ECE2022 Eposter Presentations Diabetes, Obesity, Metabolism and Nutrition (318 abstracts)
1Hospital Charles Nicolle, Endocrinology, Tunis, Tunisia; 2Hospital Charles Nicolle, Cardiology, Tunis, Tunisia
Introduction: Diabetic neuropathy (DN) is the most common complication of diabetes affecting up to 50% of patients with type 2 diabetes. Carotid to femoral pulse wave velocity (cfPWV) is an independent cardiovascular marker of morbidity and mortality and is considered the gold standard in the assessment of arterial stiffness. The aim of this study is to examine the relationship between diabetic neuropathy and arterial stiffness.

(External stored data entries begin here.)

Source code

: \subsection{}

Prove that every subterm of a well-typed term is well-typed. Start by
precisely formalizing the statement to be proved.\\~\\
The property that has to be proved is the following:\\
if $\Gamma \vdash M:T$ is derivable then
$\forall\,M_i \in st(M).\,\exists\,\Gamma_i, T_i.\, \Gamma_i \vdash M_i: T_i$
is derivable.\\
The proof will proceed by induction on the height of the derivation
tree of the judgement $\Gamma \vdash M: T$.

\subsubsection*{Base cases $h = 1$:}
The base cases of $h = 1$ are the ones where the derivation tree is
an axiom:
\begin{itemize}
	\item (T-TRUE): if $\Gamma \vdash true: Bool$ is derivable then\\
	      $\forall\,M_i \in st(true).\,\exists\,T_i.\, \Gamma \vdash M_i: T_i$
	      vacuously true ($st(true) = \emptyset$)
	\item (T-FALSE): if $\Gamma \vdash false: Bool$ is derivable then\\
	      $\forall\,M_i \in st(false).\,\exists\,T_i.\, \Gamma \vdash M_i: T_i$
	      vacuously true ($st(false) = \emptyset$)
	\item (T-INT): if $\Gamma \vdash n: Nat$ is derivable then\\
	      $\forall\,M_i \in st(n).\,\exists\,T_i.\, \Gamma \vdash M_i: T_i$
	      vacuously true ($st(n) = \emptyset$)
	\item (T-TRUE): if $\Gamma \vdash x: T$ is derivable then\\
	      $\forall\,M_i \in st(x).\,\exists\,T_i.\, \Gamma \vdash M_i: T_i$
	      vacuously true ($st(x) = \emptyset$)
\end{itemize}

Methods: We conducted a prospective study including 249 diabetic patients without macroangipathic complications, between July 2020 and May 2021. Using a SphygmoCor®XCEL device, we measured arterial stiffness directly by the carotid to femoral pulse wave velocity (cfPWV).
Results: The mean age of the study population was 57.53 ± 9.34 years (139 women and 110 men). The mean duration of the disease was 10.2 years. Diabetic neuropathy (DN) was found in 27.7% of the patients. CfPWV > 10 m/s was found in 94.2% of the patients with DN. In this group, cfPWV was at 14.56 ± 2.99 m/s VS 13.29 ± 2.68 m/s in patients without DN (P = 0.001).
Conclusion: This study shows that arterial stiffness is higher in type 2 diabetic patients with diabetic neuropathy than in those without diabetic neuropathy. Indeed, increased aortic stiffness can directly damage microcirculation, including vasa nervorum, by increasing the transmission of larger and harmful pulsatile pressure waves due to loss of normal aortic buffer function. More importantly, diabetic neuropathy has been shown to be a major risk factor for cardiovascular disease. Thus, diabetic neuropathy and macroangiopathy might have common pathogenic mechanisms.